◆ **What is being asked**: Pull each line holding the word "directorios" from the data.
= Beginning of Section =
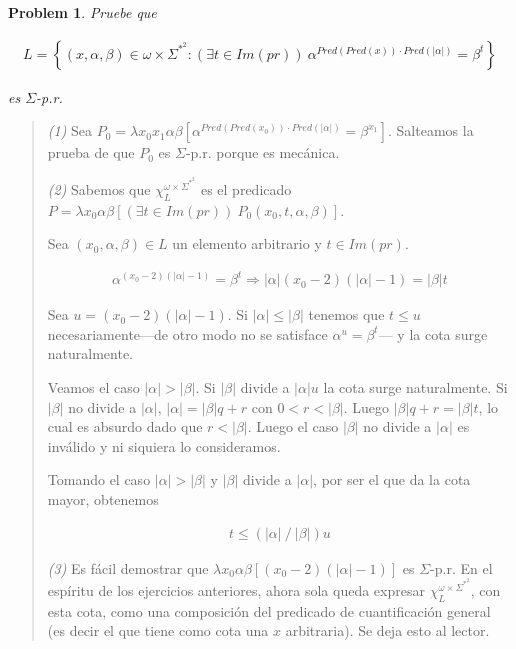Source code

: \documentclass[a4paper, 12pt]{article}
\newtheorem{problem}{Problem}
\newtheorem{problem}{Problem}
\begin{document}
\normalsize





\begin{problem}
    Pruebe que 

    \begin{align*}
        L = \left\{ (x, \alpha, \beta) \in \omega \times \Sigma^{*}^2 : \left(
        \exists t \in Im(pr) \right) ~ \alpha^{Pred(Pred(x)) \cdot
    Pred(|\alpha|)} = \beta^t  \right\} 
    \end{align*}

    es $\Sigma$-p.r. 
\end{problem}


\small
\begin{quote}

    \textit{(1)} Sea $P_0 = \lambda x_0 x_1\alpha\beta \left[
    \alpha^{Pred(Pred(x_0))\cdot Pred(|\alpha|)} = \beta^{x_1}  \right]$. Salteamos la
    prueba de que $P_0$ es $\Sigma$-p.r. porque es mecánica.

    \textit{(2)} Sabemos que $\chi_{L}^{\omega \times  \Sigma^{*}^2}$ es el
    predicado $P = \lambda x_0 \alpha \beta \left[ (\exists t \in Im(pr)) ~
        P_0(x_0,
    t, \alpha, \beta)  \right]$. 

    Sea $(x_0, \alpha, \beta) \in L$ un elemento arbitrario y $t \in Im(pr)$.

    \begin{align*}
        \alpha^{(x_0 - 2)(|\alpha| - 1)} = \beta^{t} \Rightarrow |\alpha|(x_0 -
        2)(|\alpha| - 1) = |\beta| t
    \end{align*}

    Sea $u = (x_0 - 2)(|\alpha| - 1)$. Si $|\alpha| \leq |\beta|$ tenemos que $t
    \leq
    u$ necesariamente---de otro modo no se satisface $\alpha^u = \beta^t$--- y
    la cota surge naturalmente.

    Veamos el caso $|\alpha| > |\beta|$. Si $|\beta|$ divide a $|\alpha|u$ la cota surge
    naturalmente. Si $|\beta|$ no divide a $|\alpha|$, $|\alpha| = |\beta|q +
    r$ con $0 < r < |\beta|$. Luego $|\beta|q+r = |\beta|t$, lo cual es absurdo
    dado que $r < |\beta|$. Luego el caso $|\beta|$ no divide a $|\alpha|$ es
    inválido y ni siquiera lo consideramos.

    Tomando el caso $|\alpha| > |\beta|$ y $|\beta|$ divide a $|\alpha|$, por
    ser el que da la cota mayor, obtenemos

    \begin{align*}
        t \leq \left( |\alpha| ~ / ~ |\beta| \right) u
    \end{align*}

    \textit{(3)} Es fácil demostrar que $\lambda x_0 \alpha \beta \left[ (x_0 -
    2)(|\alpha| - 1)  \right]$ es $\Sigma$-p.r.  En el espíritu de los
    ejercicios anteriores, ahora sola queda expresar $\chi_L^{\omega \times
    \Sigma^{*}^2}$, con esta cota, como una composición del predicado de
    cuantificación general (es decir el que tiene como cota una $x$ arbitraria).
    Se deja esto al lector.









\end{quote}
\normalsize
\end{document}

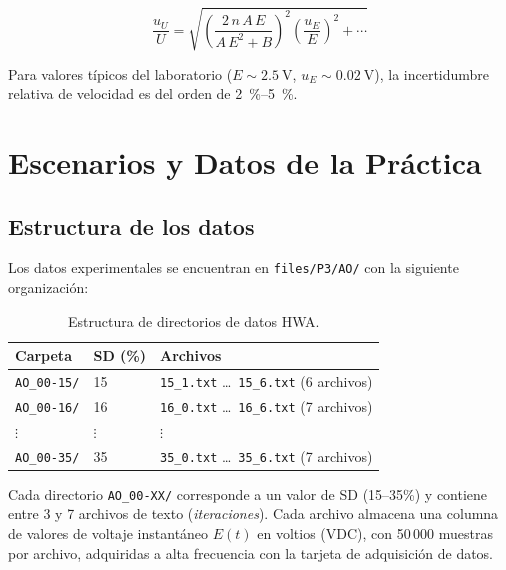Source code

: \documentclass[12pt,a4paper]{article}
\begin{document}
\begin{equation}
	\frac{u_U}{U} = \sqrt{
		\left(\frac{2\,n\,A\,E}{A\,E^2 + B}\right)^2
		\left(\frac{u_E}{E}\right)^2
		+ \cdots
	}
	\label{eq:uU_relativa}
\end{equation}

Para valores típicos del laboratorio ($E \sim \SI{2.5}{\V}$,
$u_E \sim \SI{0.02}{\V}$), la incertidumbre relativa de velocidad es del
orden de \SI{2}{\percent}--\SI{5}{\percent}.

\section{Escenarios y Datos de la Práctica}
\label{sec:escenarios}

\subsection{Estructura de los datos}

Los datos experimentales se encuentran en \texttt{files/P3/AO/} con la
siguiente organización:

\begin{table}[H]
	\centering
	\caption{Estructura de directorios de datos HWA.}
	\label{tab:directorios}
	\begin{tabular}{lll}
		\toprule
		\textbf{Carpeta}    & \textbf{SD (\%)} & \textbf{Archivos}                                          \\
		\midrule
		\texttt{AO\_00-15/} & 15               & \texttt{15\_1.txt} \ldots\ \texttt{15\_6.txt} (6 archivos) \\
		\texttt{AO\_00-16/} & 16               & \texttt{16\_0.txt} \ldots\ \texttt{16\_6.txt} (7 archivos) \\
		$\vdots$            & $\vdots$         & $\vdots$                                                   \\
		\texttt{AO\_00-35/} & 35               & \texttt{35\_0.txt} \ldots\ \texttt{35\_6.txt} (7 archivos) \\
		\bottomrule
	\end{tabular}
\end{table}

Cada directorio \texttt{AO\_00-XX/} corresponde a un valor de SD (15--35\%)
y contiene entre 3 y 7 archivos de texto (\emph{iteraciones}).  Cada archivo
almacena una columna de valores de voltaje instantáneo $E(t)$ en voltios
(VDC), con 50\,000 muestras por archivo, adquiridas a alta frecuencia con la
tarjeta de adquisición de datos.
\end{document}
= End of Section =
◆ **Task response**:
	\caption{Estructura de directorios de datos HWA.}
	\label{tab:directorios}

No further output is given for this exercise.